A dataset consisting of 84 bladder cancer lesions from 76 CTU cases was used to develop the computerized system for bladder cancer staging based on machine learning approaches. The cases were grouped into two classes based on pathological stage ≥ T2 or below T2, which is the decision threshold for neoadjuvant chemotherapy treatment clinically. There were 43 cancers below stage T2 and 41 cancers at stage T2 or above. All 84 lesions were automatically segmented using our previously developed auto-initialized cascaded level sets (AI-CALS) method. Morphological and texture features were extracted. The features were divided into subspaces of morphological features only, texture features only, and a combined set of both morphological and texture features. The dataset was split into Set 1 and Set 2 for two-fold cross-validation. Stepwise feature selection was used to select the most effective features. A linear discriminant analysis (LDA), a neural network (NN), a support vector machine (SVM), and a random forest (RAF) classifier were used to combine the features into a single score. The classification accuracy of the four classifiers was compared using the area under the receiver operating characteristic (ROC) curve (A ).
Based on the texture features only, the LDA classifier achieved a test A of 0.91 on Set 1 and a test A of 0.88 on Set 2. The test A of the NN classifier for Set 1 and Set 2 were 0.89 and 0.92, respectively.
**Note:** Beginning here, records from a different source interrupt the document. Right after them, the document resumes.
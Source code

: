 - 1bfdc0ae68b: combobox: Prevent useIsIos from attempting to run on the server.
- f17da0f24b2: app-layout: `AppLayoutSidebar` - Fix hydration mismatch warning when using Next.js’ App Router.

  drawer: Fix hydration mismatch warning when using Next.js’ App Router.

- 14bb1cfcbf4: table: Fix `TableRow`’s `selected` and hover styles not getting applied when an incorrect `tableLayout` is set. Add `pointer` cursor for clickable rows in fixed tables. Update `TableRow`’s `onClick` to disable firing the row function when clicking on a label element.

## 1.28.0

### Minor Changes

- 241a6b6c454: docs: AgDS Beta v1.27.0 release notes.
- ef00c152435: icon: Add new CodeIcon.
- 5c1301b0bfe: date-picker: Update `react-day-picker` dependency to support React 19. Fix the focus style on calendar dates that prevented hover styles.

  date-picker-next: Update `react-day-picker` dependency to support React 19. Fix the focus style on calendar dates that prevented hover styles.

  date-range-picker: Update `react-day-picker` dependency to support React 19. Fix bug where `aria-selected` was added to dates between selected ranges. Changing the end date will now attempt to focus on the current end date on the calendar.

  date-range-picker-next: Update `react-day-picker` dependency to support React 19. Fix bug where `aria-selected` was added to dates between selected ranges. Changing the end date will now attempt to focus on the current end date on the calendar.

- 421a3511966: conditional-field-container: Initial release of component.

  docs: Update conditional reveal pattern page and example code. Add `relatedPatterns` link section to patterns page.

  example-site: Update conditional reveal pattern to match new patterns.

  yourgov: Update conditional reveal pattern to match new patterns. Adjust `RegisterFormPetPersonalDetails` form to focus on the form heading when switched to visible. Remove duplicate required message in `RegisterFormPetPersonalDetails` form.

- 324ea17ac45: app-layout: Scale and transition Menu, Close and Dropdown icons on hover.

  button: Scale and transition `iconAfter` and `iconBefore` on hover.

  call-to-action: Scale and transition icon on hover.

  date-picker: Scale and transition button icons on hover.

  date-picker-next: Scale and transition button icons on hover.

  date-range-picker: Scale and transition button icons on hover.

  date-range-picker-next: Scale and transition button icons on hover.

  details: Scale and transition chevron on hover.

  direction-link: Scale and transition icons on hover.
The SVM classifier achieved test A of 0.91 on Set 1 and test A of 0.89 on Set 2. The test A of the RAF classifier for Set 1 and Set 2 was 0.89 and 0.97, respectively. The morphological features alone, the texture features alone, and the combined feature set achieved comparable classification performance.
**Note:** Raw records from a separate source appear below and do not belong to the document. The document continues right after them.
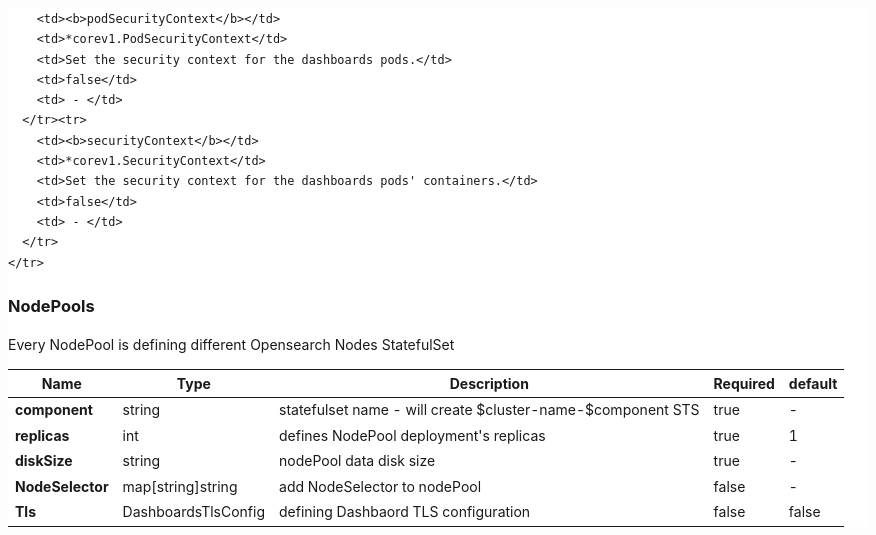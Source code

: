         <td><b>podSecurityContext</b></td>
        <td>*corev1.PodSecurityContext</td>
        <td>Set the security context for the dashboards pods.</td>
        <td>false</td>
        <td> - </td>
      </tr><tr>
        <td><b>securityContext</b></td>
        <td>*corev1.SecurityContext</td>
        <td>Set the security context for the dashboards pods' containers.</td>
        <td>false</td>
        <td> - </td>
      </tr>
    </tr>
</table>


<h3 id="GeneralConfig">
  NodePools
</h3>

Every NodePool is defining different Opensearch Nodes StatefulSet

<table>
    <thead>
        <tr>
            <th>Name</th>
            <th>Type</th>
            <th>Description</th>
            <th>Required</th>
            <th>default</th>
        </tr>
    </thead>
    <tbody><tr>
        <td><b>component</b></td>
        <td>string</td>
        <td>statefulset name - will create $cluster-name-$component STS </td>
        <td>true</td>
        <td>-</td>
      </tr><tr>
        <td><b>replicas</b></td>
        <td>int</td>
        <td>defines NodePool deployment's replicas</td>
        <td>true</td>
        <td>1</td>
      </tr><tr>
        <td><b>diskSize</b></td>
        <td>string</td>
        <td> nodePool data disk size </td>
        <td>true</td>
        <td> - </td>
      </tr><tr>
        <td><b>NodeSelector</b></td>
        <td>map[string]string</td>
        <td>add NodeSelector to nodePool</td>
        <td>false</td>
        <td> - </td>
      </tr><tr>
      </tr><tr>
        <td><b>Tls</b></td>
        <td>DashboardsTlsConfig</td>
        <td>defining Dashbaord TLS configuration</td>
        <td>false</td>
        <td>false</td>
      </tr><tr>
      </tr><tr>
The predictive model developed in this study shows promise as a classification tool for stratifying bladder cancer into two staging categories: greater than or equal to stage T2 and below stage T2.
评估使用客观计算机辅助系统评估 CT 尿路造影(CTU)中膀胱癌分期的可行性。
使用 76 例 CTU 病例中的 84 例膀胱癌病变的数据集,基于机器学习方法开发了用于膀胱癌分期的计算机系统。根据病理分期≥T2 或 T2 以下,将病例分为两组,这是临床新辅助化疗治疗的决策阈值。有 43 例癌症分期低于 T2,41 例癌症分期为 T2 或更高。使用我们之前开发的自动初始化级联水平集(AI-CALS)方法对所有 84 个病变进行自动分割。提取形态学和纹理特征。特征分为形态特征子空间、纹理特征子空间和形态和纹理特征的组合集。数据集分为集 1 和集 2 进行两次交叉验证。使用逐步特征选择选择最有效的特征。使用线性判别分析(LDA)、神经网络(NN)、支持向量机(SVM)和随机森林(RAF)分类器将特征组合成单个分数。使用接收器工作特征(ROC)曲线下的面积(A)比较四个分类器的分类准确性。
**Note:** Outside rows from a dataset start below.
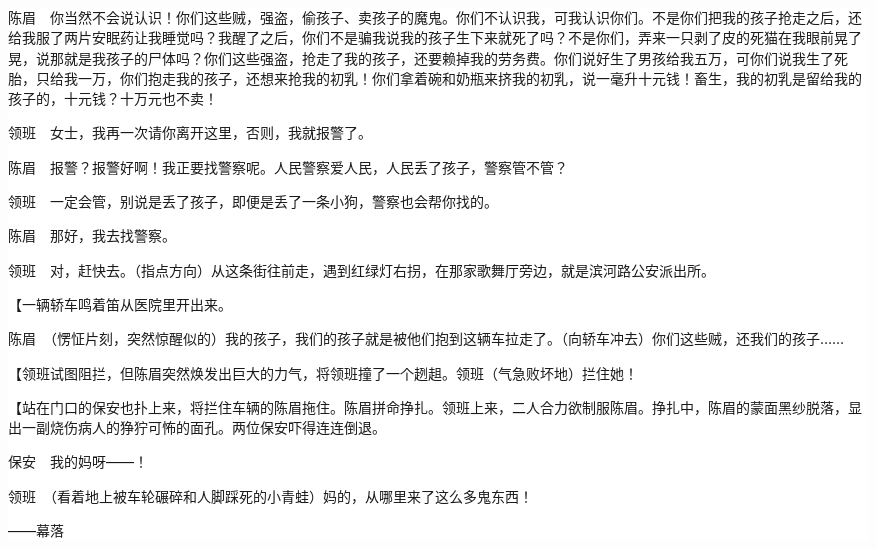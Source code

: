 陈眉　你当然不会说认识！你们这些贼，强盗，偷孩子、卖孩子的魔鬼。你们不认识我，可我认识你们。不是你们把我的孩子抢走之后，还给我服了两片安眠药让我睡觉吗？我醒了之后，你们不是骗我说我的孩子生下来就死了吗？不是你们，弄来一只剥了皮的死猫在我眼前晃了晃，说那就是我孩子的尸体吗？你们这些强盗，抢走了我的孩子，还要赖掉我的劳务费。你们说好生了男孩给我五万，可你们说我生了死胎，只给我一万，你们抱走我的孩子，还想来抢我的初乳！你们拿着碗和奶瓶来挤我的初乳，说一毫升十元钱！畜生，我的初乳是留给我的孩子的，十元钱？十万元也不卖！

领班　女士，我再一次请你离开这里，否则，我就报警了。

陈眉　报警？报警好啊！我正要找警察呢。人民警察爱人民，人民丢了孩子，警察管不管？

领班　一定会管，别说是丢了孩子，即便是丢了一条小狗，警察也会帮你找的。

陈眉　那好，我去找警察。

领班　对，赶快去。（指点方向）从这条街往前走，遇到红绿灯右拐，在那家歌舞厅旁边，就是滨河路公安派出所。

【一辆轿车鸣着笛从医院里开出来。

陈眉　（愣怔片刻，突然惊醒似的）我的孩子，我们的孩子就是被他们抱到这辆车拉走了。（向轿车冲去）你们这些贼，还我们的孩子……

【领班试图阻拦，但陈眉突然焕发出巨大的力气，将领班撞了一个趔趄。领班（气急败坏地）拦住她！

【站在门口的保安也扑上来，将拦住车辆的陈眉拖住。陈眉拼命挣扎。领班上来，二人合力欲制服陈眉。挣扎中，陈眉的蒙面黑纱脱落，显出一副烧伤病人的狰狞可怖的面孔。两位保安吓得连连倒退。

保安　我的妈呀——！

领班　（看着地上被车轮碾碎和人脚踩死的小青蛙）妈的，从哪里来了这么多鬼东西！

——幕落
仅基于纹理特征,LDA 分类器在集 1 上的测试 A 为 0.91,在集 2 上的测试 A 为 0.88。NN 分类器在集 1 和集 2 上的测试 A 分别为 0.89 和 0.92。SVM 分类器在集 1 上的测试 A 为 0.91,在集 2 上的测试 A 为 0.89。RAF 分类器在集 1 和集 2 上的测试 A 分别为 0.89 和 0.97。单独的形态学特征、单独的纹理特征和组合特征集实现了可比的分类性能。
本研究中开发的预测模型有望成为一种分类工具,用于将膀胱癌分为两个分期类别:大于或等于 T2 期和 T2 期以下。